Storage limbo: How low can it go

Published at 19:25 11 Jan 2018 by

Today’s report (week ended 5 January): EIA: -359 bcf, EA: -341 bcf

  • Today’s reported withdrawal was much higher than the 330 bcf consensus estimate. The gap between the reported figure and the forecasts is a function of the unprecedented nature of the storage draw—a massive 10 bcf/d higher than the previous record—and the resulting stress on both flow- and supply-demand based models.
  • While we settled on a 341 bcf withdrawal for this week, our forecasts as of last week, amid the ‘snow bomb’, had hovered around 350 bcf.

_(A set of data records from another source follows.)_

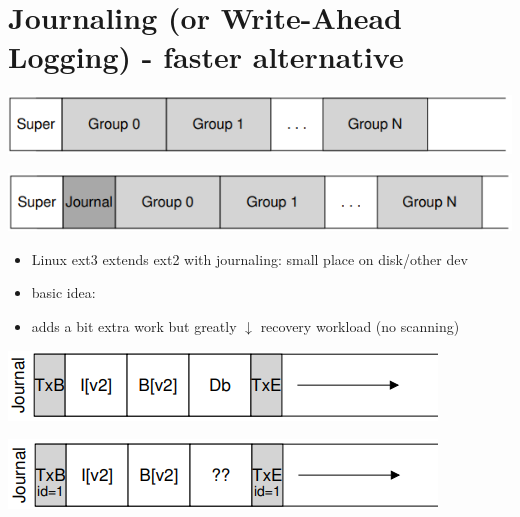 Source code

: \section*{Journaling (or Write-Ahead Logging) - faster alternative}
\begin{minipage}{.5\linewidth}
  \includegraphics[width=\linewidth]{imgs/jn_ext2}
\end{minipage}
\begin{minipage}{.5\linewidth}
  \includegraphics[width=\linewidth]{imgs/jn_ext3}
\end{minipage}
\begin{itemize}
\item Linux ext3 extends ext2 with journaling: small place on disk/other dev
\item basic idea:
\item adds a bit extra work but greatly $\downarrow$ recovery workload (no scanning)
\end{itemize}
\begin{minipage}{.5\linewidth}
\includegraphics[width=\linewidth]{imgs/jn_dj1}
\end{minipage}
\begin{minipage}{.5\linewidth}
\includegraphics[width=\linewidth]{imgs/jn_dj2}
\end{minipage}
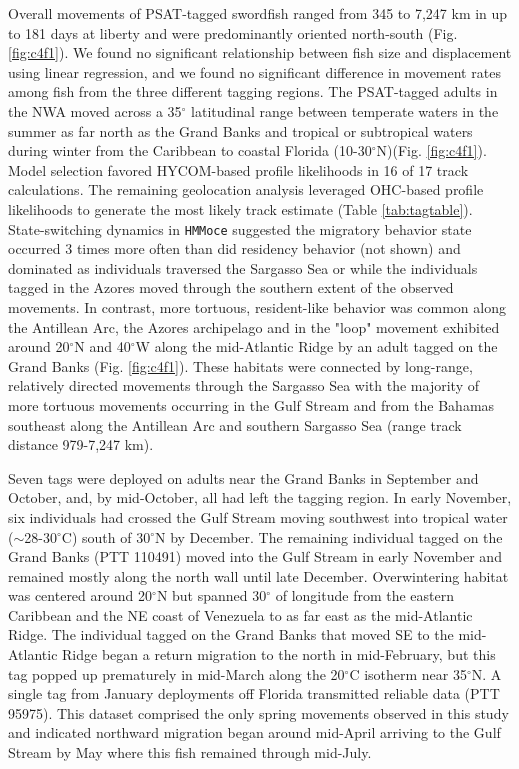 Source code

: Overall movements of PSAT-tagged swordfish ranged from 345 to 7,247 km in up to 181 days at liberty and were predominantly oriented north-south (Fig. \ref{fig:c4f1}). We found no significant relationship between fish size and displacement using linear regression, and we found no significant difference in movement rates among fish from the three different tagging regions. The PSAT-tagged adults in the NWA moved across a 35$^{\circ}$ latitudinal range between temperate waters in the summer as far north as the Grand Banks and tropical or subtropical waters during winter from the Caribbean to coastal Florida (10-30$^{\circ}$N)(Fig. \ref{fig:c4f1}). Model selection favored HYCOM-based profile likelihoods in 16 of 17 track calculations. The remaining geolocation analysis leveraged OHC-based profile likelihoods to generate the most likely track estimate (Table \ref{tab:tagtable}). State-switching dynamics in \texttt{HMMoce} suggested the migratory behavior state occurred 3 times more often than did residency behavior (not shown) and dominated as individuals traversed the Sargasso Sea or while the individuals tagged in the Azores moved through the southern extent of the observed movements. In contrast, more tortuous, resident-like behavior was common along the Antillean Arc, the Azores archipelago and in the "loop" movement exhibited around 20$^{\circ}$N and 40$^{\circ}$W along the mid-Atlantic Ridge by an adult tagged on the Grand Banks (Fig. \ref{fig:c4f1}). These habitats were connected by long-range, relatively directed movements through the Sargasso Sea with the majority of more tortuous movements occurring in the Gulf Stream and from the Bahamas southeast along the Antillean Arc and southern Sargasso Sea (range track distance 979-7,247 km).

Seven tags were deployed on adults near the Grand Banks in September and October, and, by mid-October, all had left the tagging region. In early November, six individuals had crossed the Gulf Stream moving southwest into tropical water ($\sim$28-30$^{\circ}$C) south of 30$^{\circ}$N by December. The remaining individual tagged on the Grand Banks (PTT 110491) moved into the Gulf Stream in early November and remained mostly along the north wall until late December. Overwintering habitat was centered around 20$^{\circ}$N but spanned 30$^{\circ}$ of longitude from the eastern Caribbean and the NE coast of Venezuela to as far east as the mid-Atlantic Ridge. The individual tagged on the Grand Banks that moved SE to the mid-Atlantic Ridge began a return migration to the north in mid-February, but this tag popped up prematurely in mid-March along the 20$^{\circ}$C isotherm near 35$^{\circ}$N. A single tag from January deployments off Florida transmitted reliable data (PTT 95975). This dataset comprised the only spring movements observed in this study and indicated northward migration began around mid-April arriving to the Gulf Stream by May where this fish remained through mid-July.

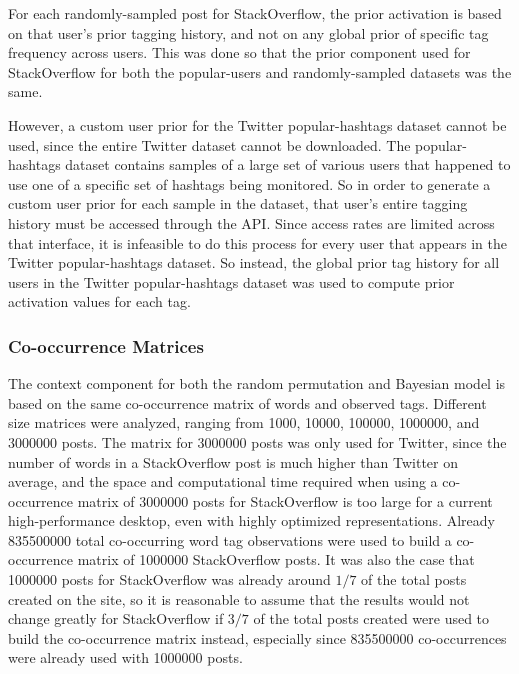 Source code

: \documentclass[man,floatsintext,donotrepeattitle]{apa6}
\begin{document}
For each randomly-sampled post for StackOverflow, the prior activation is based on that user's prior tagging history, and not on any global prior of specific tag frequency across users.
This was done so that the prior component used for StackOverflow for both the popular-users and randomly-sampled datasets was the same.

However, a custom user prior for the Twitter popular-hashtags dataset cannot be used, since the entire Twitter dataset cannot be downloaded.
The popular-hashtags dataset contains samples of a large set of various users that happened to use one of a specific set of hashtags being monitored.
So in order to generate a custom user prior for each sample in the dataset, that user's entire tagging history must be accessed through the API.
Since access rates are limited across that interface, it is infeasible to do this process for every user that appears in the Twitter popular-hashtags dataset.
So instead, the global prior tag history for all users in the Twitter popular-hashtags dataset was used to compute prior activation values for each tag.

\subsubsection{Co-occurrence Matrices}

The context component for both the random permutation and Bayesian model is based on the same co-occurrence matrix of words and observed tags.
Different size matrices were analyzed, ranging from \num{1000}, \num{10000}, \num{100000}, \num{1000000}, and \num{3000000} posts.
The matrix for \num{3000000} posts was only used for Twitter, since the number of words in a StackOverflow post is much higher than Twitter on average,
and the space and computational time required when using a co-occurrence matrix of \num{3000000} posts for StackOverflow is too large for a current high-performance desktop, even with highly optimized representations.
Already \num{835500000} total co-occurring word tag observations were used to build a co-occurrence matrix of \num{1000000} StackOverflow posts.
It was also the case that \num{1000000} posts for StackOverflow was already around $1/7$ of the total posts created on the site,
so it is reasonable to assume that the results would not change greatly for StackOverflow if $3/7$ of the total posts created were used to build the co-occurrence matrix instead,
especially since \num{835500000} co-occurrences were already used with \num{1000000} posts.
\end{document}

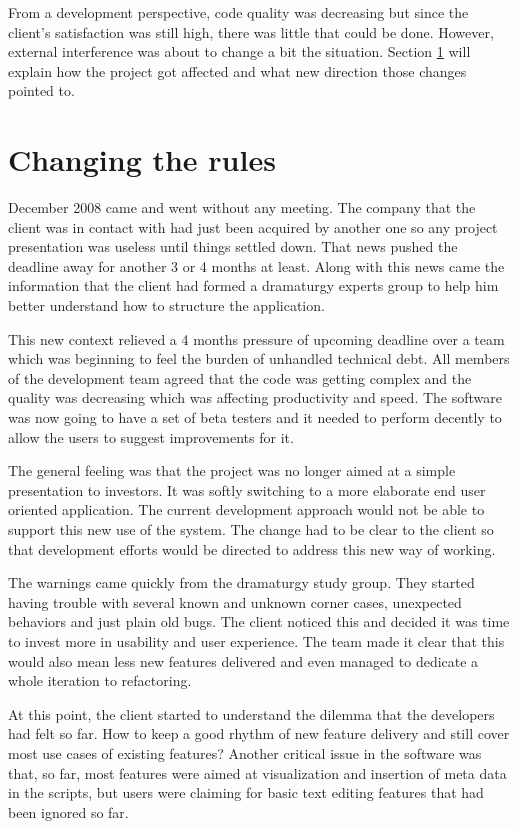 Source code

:\documentclass[lnbip]{svmultln}
\begin{document}
From a development perspective, code quality was decreasing but since
the client's satisfaction was still high, there was little that could
be done.  However, external interference was about to change a bit the
situation. Section \ref{sec:changes} will explain how the project got
affected and what new direction those changes pointed to.

\section{Changing the rules}
\label{sec:changes}

December 2008 came and went without any meeting. The company that the
client was in contact with had just been acquired by another one so
any project presentation was useless until things settled down. That
news pushed the deadline away for another 3 or 4 months at
least. Along with this news came the information that the client had
formed a dramaturgy experts group to help him better understand how to
structure the application.

This new context relieved a 4 months pressure of upcoming deadline
over a team which was beginning to feel the burden of unhandled
technical debt. All members of the development team agreed that the
code was getting complex and the quality was decreasing which was
affecting productivity and speed. The software was now going to have a
set of beta testers and it needed to perform decently to allow the
users to suggest improvements for it.

The general feeling was that the project was no longer aimed at a
simple presentation to investors. It was softly switching to a more
elaborate end user oriented application. The current development
approach would not be able to support this new use of the system. The
change had to be clear to the client so that development efforts would
be directed to address this new way of working.

The warnings came quickly from the dramaturgy study group. They
started having trouble with several known and unknown corner cases,
unexpected behaviors and just plain old bugs. The client noticed this
and decided it was time to invest more in usability and user
experience. The team made it clear that this would also mean less new
features delivered and even managed to dedicate a whole iteration to
refactoring.

At this point, the client started to understand the dilemma that the
developers had felt so far. How to keep a good rhythm of new feature
delivery and still cover most use cases of existing features? Another
critical issue in the software was that, so far, most features were
aimed at visualization and insertion of meta data in the scripts, but
users were claiming for basic text editing features that had been
ignored so far.
\end{document}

With temperatures at such bitterly cold levels, the gas-heating intensity (GHI) (mmcf/d usage per GWHDD) begins to break down as increases in GHI begin to level off at such extreme cold. Our miss was consequently concentrated in the res-com sector, though we did upwardly adjust power by 0.3 bcf/d following this morning’s report. Our forecast of -341 bcf was at the high end of analyst estimates in the Bloomberg survey (the highest estimate was -345 bcf), yet still off by 2.6 bcf/d from the reported figure. This underscores the difficulty in assessing a record-breaker of such magnitude.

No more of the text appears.